### What you have to do
All lines in the data that hold the word "subsection" need copying.

---

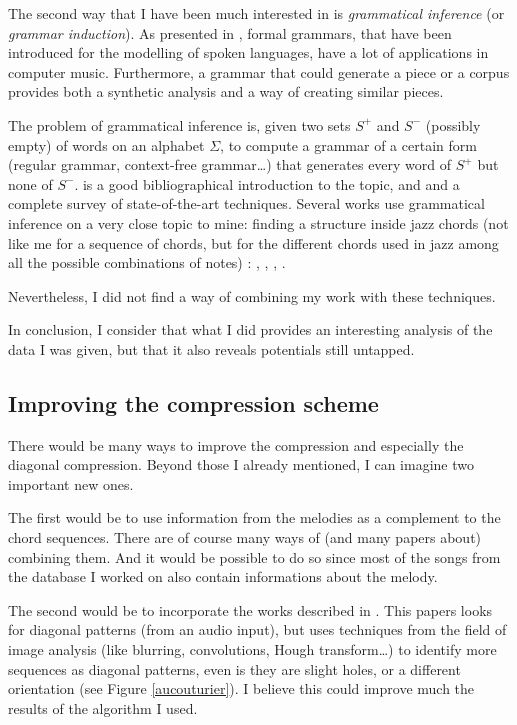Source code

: \documentclass[a4paper,10pt]{article}
\begin{document}
The second way that I have been much interested in is \emph{grammatical inference} (or \emph{grammar induction}). As presented in \cite{goldabdallah}, formal grammars, that have been introduced for the modelling of spoken languages, have a lot of applications in computer music. Furthermore, a grammar that could generate a piece or a corpus provides both a synthetic analysis and a way of creating similar pieces.

The problem of grammatical inference is, given two sets $S^+$ and $S^-$ (possibly empty) of words on an alphabet $\Sigma$, to compute a grammar of a certain form (regular grammar, context-free grammar\dots) that generates every word of $S^+$ but none of $S^-$. \cite{bibliogrammar} is a good bibliographical introduction to the topic, and \cite{survey1} and \cite{survey2} a complete survey of state-of-the-art techniques. Several works use grammatical inference on a very close topic to mine: finding a structure inside jazz chords (not like me for a sequence of chords, but for the different chords used in jazz among all the possible combinations of notes) : \cite{jazzgrammar1}, \cite{jazzgrammar2}, \cite{jazzgrammar3}, \cite{jazzgrammar4}.

Nevertheless, I did not find a way of combining my work with these techniques.

In conclusion, I consider that what I did provides an interesting analysis of the data I was given, but that it also reveals potentials still untapped.


\subsection{Improving the compression scheme}

There would be many ways to improve the compression and especially the diagonal compression. Beyond those I already mentioned, I can imagine two important new ones.

The first would be to use information from the melodies as a complement to the chord sequences. There are of course many ways of (and many papers about) combining them. And it would be possible to do so since most of the songs from the database I worked on also contain informations about the melody.

The second would be to incorporate the works described in \cite{aucouturier2002finding}. This papers looks for diagonal patterns (from an audio input), but uses techniques from the field of image analysis (like blurring, convolutions, Hough transform\dots) to identify more sequences as diagonal patterns, even is they are slight holes, or a different orientation (see Figure \ref{aucouturier}). I believe this could improve much the results of the algorithm I used.
\end{document}
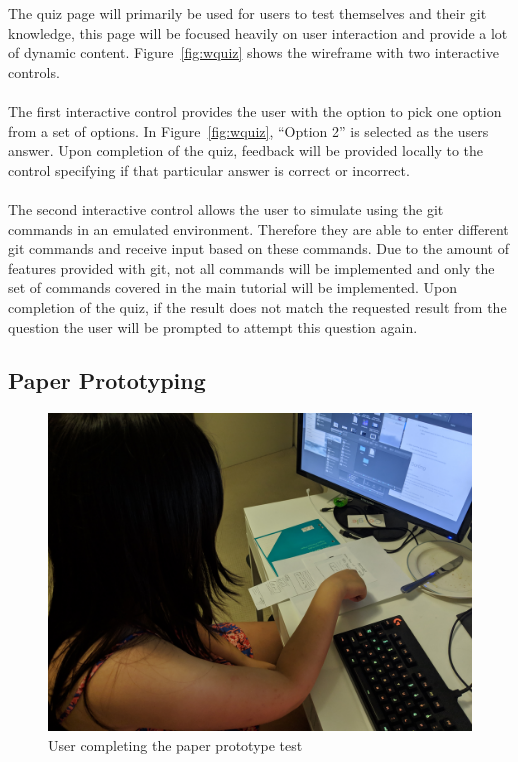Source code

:The quiz page will primarily be used for users to test themselves and their \gls{git} knowledge, this page will be focused heavily on user interaction and provide a lot of dynamic content. Figure~\ref{fig:wquiz} shows the wireframe with two interactive controls.\\\\
The first interactive control provides the user with the option to pick one option from a set of options. In Figure~\ref{fig:wquiz}, ``Option 2'' is selected as the users answer. Upon completion of the quiz, feedback will be provided locally to the control specifying if that particular answer is correct or incorrect.\\\\
The second interactive control allows the user to simulate using the \gls{git} commands in an emulated environment. Therefore they are able to enter different git commands and receive input based on these commands. Due to the amount of features provided with \gls{git}, not all commands will be implemented and only the set of commands covered in the main tutorial will be implemented. Upon completion of the quiz, if the result does not match the requested result from the question the user will be prompted to attempt this question again.


\subsection{Paper Prototyping}
\begin{figure}
	\centering
	\includegraphics[width=0.8\linewidth]{rainy}
	\caption{User completing the paper prototype test}
\end{figure}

---

### Completed exercise
\subsection{Improving the compression scheme}
\subsection{Paper Prototyping}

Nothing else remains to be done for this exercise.